Exercise
Of all the lines in the entries below, give again exactly those starting at the line containing "work with PostgreSQL" and ending at the line containing "The moving idea", both ends included, and no others.

■ ■ ■

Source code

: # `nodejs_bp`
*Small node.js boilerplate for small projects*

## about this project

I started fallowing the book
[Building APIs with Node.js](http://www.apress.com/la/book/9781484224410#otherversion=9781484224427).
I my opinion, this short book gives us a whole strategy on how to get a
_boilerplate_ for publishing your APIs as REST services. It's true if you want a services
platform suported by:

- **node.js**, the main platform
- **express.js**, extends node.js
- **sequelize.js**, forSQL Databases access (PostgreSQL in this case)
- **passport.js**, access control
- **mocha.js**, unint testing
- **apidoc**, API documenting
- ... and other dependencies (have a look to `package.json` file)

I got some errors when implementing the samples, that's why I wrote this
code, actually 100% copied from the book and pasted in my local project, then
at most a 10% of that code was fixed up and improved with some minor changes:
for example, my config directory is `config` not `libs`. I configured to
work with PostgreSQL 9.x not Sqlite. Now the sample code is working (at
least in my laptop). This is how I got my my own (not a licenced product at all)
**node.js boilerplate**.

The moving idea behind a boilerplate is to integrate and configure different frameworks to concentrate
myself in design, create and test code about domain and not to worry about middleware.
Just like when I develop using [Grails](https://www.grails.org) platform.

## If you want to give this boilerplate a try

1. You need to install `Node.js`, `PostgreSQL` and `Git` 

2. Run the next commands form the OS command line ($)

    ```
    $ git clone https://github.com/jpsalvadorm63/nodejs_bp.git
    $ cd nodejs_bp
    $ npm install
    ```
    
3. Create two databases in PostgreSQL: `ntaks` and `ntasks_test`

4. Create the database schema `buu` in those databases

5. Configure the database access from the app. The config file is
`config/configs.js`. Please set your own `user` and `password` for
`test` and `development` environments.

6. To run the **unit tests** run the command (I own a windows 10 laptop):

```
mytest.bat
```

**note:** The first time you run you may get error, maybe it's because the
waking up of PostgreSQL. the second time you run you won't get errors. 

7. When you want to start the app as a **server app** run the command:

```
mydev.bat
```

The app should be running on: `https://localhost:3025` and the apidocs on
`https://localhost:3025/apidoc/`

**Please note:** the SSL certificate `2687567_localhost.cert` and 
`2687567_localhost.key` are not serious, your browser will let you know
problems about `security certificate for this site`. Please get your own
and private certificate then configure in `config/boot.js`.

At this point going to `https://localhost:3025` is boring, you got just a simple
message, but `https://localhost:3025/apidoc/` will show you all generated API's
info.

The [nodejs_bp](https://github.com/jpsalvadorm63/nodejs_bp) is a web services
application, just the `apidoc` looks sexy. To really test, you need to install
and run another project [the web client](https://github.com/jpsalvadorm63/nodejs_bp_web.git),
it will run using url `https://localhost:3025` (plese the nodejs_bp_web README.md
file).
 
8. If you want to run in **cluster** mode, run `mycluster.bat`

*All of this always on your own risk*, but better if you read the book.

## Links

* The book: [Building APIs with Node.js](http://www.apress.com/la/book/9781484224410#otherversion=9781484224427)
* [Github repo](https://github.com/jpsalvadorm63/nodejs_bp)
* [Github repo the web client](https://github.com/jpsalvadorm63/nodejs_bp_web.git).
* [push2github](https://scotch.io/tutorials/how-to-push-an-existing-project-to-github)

■ ■ ■

Response to this task
work with PostgreSQL 9.x not Sqlite. Now the sample code is working (at
least in my laptop). This is how I got my my own (not a licenced product at all)
**node.js boilerplate**.

The moving idea behind a boilerplate is to integrate and configure different frameworks to concentrate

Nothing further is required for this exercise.